Task statement » Return exactly the span of lines in the following data that opens with the line containing "# VM options: -Xmx1g" and closes with the line containing "# Benchmark mode: Throughput, ops/time". Include nothing else.

Study material »
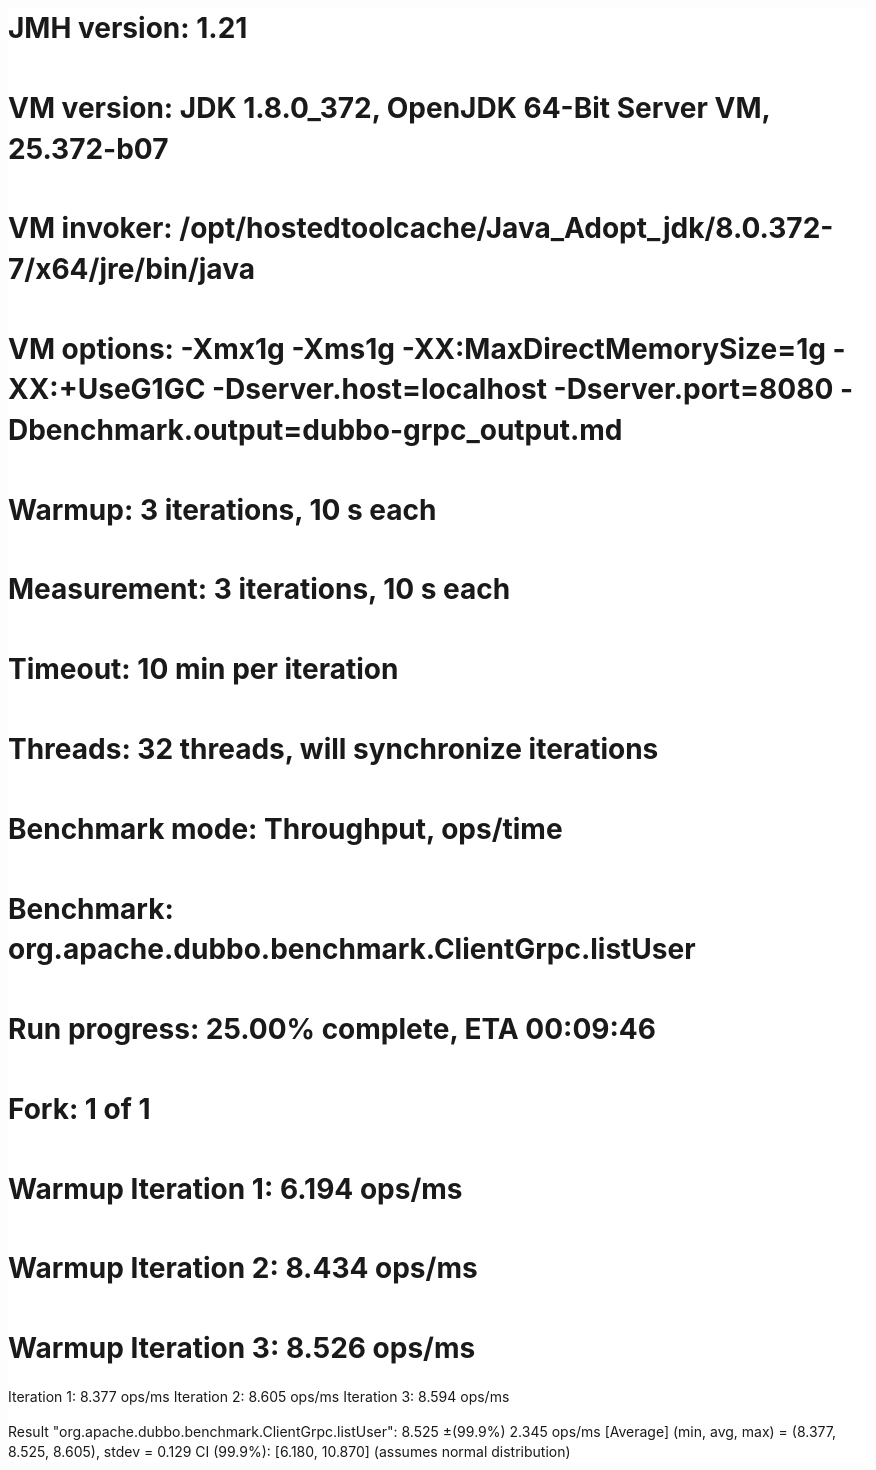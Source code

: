 
# JMH version: 1.21
# VM version: JDK 1.8.0_372, OpenJDK 64-Bit Server VM, 25.372-b07
# VM invoker: /opt/hostedtoolcache/Java_Adopt_jdk/8.0.372-7/x64/jre/bin/java
# VM options: -Xmx1g -Xms1g -XX:MaxDirectMemorySize=1g -XX:+UseG1GC -Dserver.host=localhost -Dserver.port=8080 -Dbenchmark.output=dubbo-grpc_output.md
# Warmup: 3 iterations, 10 s each
# Measurement: 3 iterations, 10 s each
# Timeout: 10 min per iteration
# Threads: 32 threads, will synchronize iterations
# Benchmark mode: Throughput, ops/time
# Benchmark: org.apache.dubbo.benchmark.ClientGrpc.listUser

# Run progress: 25.00% complete, ETA 00:09:46
# Fork: 1 of 1
# Warmup Iteration   1: 6.194 ops/ms
# Warmup Iteration   2: 8.434 ops/ms
# Warmup Iteration   3: 8.526 ops/ms
Iteration   1: 8.377 ops/ms
Iteration   2: 8.605 ops/ms
Iteration   3: 8.594 ops/ms


Result "org.apache.dubbo.benchmark.ClientGrpc.listUser":
  8.525 ±(99.9%) 2.345 ops/ms [Average]
  (min, avg, max) = (8.377, 8.525, 8.605), stdev = 0.129
  CI (99.9%): [6.180, 10.870] (assumes normal distribution)
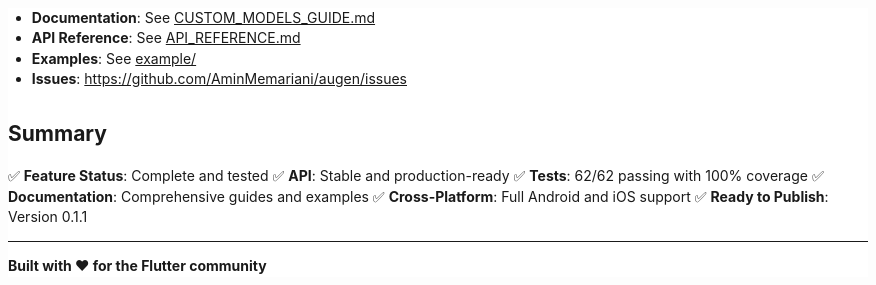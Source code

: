 - **Documentation**: See [CUSTOM_MODELS_GUIDE.md](CUSTOM_MODELS_GUIDE.md)
- **API Reference**: See [API_REFERENCE.md](API_REFERENCE.md)
- **Examples**: See [example/](example/)
- **Issues**: https://github.com/AminMemariani/augen/issues

## Summary

✅ **Feature Status**: Complete and tested
✅ **API**: Stable and production-ready
✅ **Tests**: 62/62 passing with 100% coverage
✅ **Documentation**: Comprehensive guides and examples
✅ **Cross-Platform**: Full Android and iOS support
✅ **Ready to Publish**: Version 0.1.1

---

**Built with ❤️ for the Flutter community**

Solution for this problem »
# VM options: -Xmx1g -Xms1g -XX:MaxDirectMemorySize=1g -XX:+UseG1GC -Dserver.host=localhost -Dserver.port=8080 -Dbenchmark.output=dubbo-grpc_output.md
# Warmup: 3 iterations, 10 s each
# Measurement: 3 iterations, 10 s each
# Timeout: 10 min per iteration
# Threads: 32 threads, will synchronize iterations
# Benchmark mode: Throughput, ops/time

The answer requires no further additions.